Retornou a realidade. Deslizava o pano sobre a superfície do imenso vidro fume. Uma verdadeira corrida contra o tempo, à sala ampla o obrigava a ser mil e uma utilidades. Essas tarefas rotineiras deixavam seus nervos à flor da pele. Naquele recinto fechado dominava o falatório dos empregados e o barulho das máquinas – Um escritório que operava a todo vapor. Na hora do almoço opunhasse em se reunir com os demais, preferia um lugar ermo. A refeição não recebia nenhum tipo de aquecimento, mantinha uma ojeriza ao fogão coroado de modernidade. No convívio com o recipiente metálico, cada garfada traduzia sua luta pela sobrevivência.

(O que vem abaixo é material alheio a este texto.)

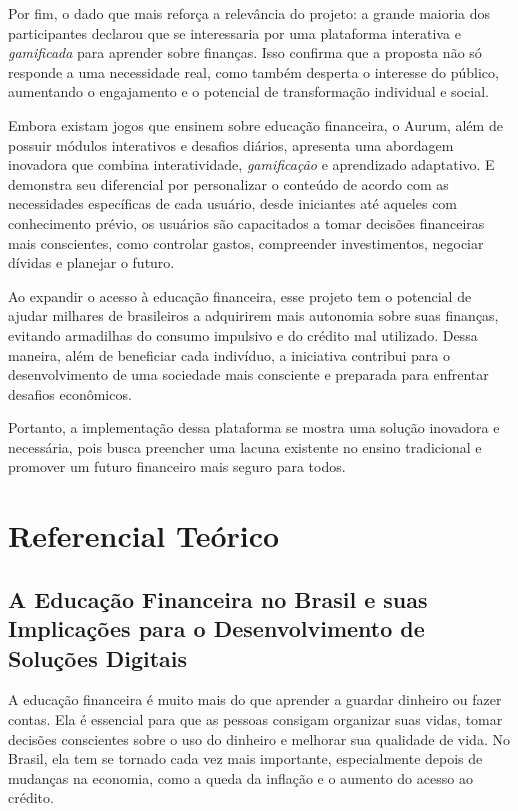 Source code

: \documentclass[
	article,			%
	12pt,				%
	oneside,			%
	a4paper,			%
	english,			%
	brazil,				%
	sumario=tradicional
	]{abntex2}
\begin{document}
    Por fim, o dado que mais reforça a relevância do projeto: a grande maioria dos participantes declarou que se interessaria por uma plataforma interativa e \textit{gamificada} para aprender sobre finanças. Isso confirma que a proposta não só responde a uma necessidade real, como também desperta o interesse do público, aumentando o engajamento e o potencial de transformação individual e social.

    Embora existam jogos que ensinem sobre educação financeira, o Aurum, além de possuir módulos interativos e desafios diários, apresenta uma abordagem inovadora que combina interatividade, \textit{gamificação} e aprendizado adaptativo. E demonstra seu diferencial por personalizar o conteúdo de acordo com as necessidades específicas de cada usuário, desde iniciantes até aqueles com conhecimento prévio, os usuários são capacitados a tomar decisões financeiras mais conscientes, como controlar gastos, compreender investimentos, negociar dívidas e planejar o futuro.
    
    Ao expandir o acesso à educação financeira, esse projeto tem o potencial de ajudar milhares de brasileiros a adquirirem mais autonomia sobre suas finanças, evitando armadilhas do consumo impulsivo e do crédito mal utilizado. Dessa maneira, além de beneficiar cada indivíduo, a iniciativa contribui para o desenvolvimento de uma sociedade mais consciente e preparada para enfrentar desafios econômicos.

    Portanto, a implementação dessa plataforma se mostra uma solução inovadora e necessária, pois busca preencher uma lacuna existente no ensino tradicional e promover um futuro financeiro mais seguro para todos.

\section{Referencial Teórico}
\subsection{A Educação Financeira no Brasil e suas Implicações para o Desenvolvimento de Soluções Digitais}
    A educação financeira é muito mais do que aprender a guardar dinheiro ou fazer contas. Ela é essencial para que as pessoas consigam organizar suas vidas, tomar decisões conscientes sobre o uso do dinheiro e melhorar sua qualidade de vida. No Brasil, ela tem se tornado cada vez mais importante, especialmente depois de mudanças na economia, como a queda da inflação e o aumento do acesso ao crédito.
\end{document}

Na segunda etapa foi dar uma arrumação no almoxarifado. Ali era um recanto de paz. Envolto por caixas e materiais de expediente, protegido dos homens. Aproveitou várias vezes o ensejo para tirar um cochilo, afinal ninguém é de ferro. Abriu a carteira, e acariciou a foto de seu menino. Assim o considerava mesmo seu rebento atingindo a maturidade. Oficial da marinha que servia no quartel de Corumbá, no Mato Grosso do Sul. O coração se enchia de satisfação quando recapitulava a trajetória deste jovem que perdia noites de sono estudando, que se preparava para os concursos num pré-vestibular comunitário. O resultado de tanto esforço foi recompensado. A conta telefônica acabava salgada, mas o filho respondia: - Pai não esquenta a cabeça. Eu envio o dinheiro pro senhor.
O sol se despedia no horizonte. Daquele arranha-céu tinha um completo panorama da cidade. Por segundos questionou a riqueza que dominava a selva de pedra: - Pelo alto tão bela, lá embaixo tão tétrica. Religiosamente guardou sua vestimenta e os utensílios de trabalho. Deixou para trás a lida, e com passos trôpegos tocou na avenida. Mais uma sexta-feira, os bares recebiam uma infinidade de clientes ávidos para afogar suas queixas num copo de cerveja, como também os prostíbulos da redondeza acendiam suas lâmpadas vermelhas para atrair os cidadãos ansiosos por prazer.
Mudou o itinerário. Chegando à Candelária, resolveu sentar no banco da praça. Diante da imponente igreja, ele classificava do seu jeito os ornamentos, tentando assim ressuscitar a fé da infância. Desejava que os pulmões inspirassem o oxigênio da renovação. O cotidiano mecanicista judiava de sua alma. Faltavam-lhe lágrimas para escorrer pelo rosto, as solicitudes da existência sugaram todas.            
Abandonou seu estado de meditação. Partiu de cabisbaixo. Achava impossível escapar das condições impostas pela civilização contemporânea. Esse tal futuro trazia consigo um emaranhado de inquietações. Reconhecia que na próxima semana enfrentaria novamente a Via-Crúcis.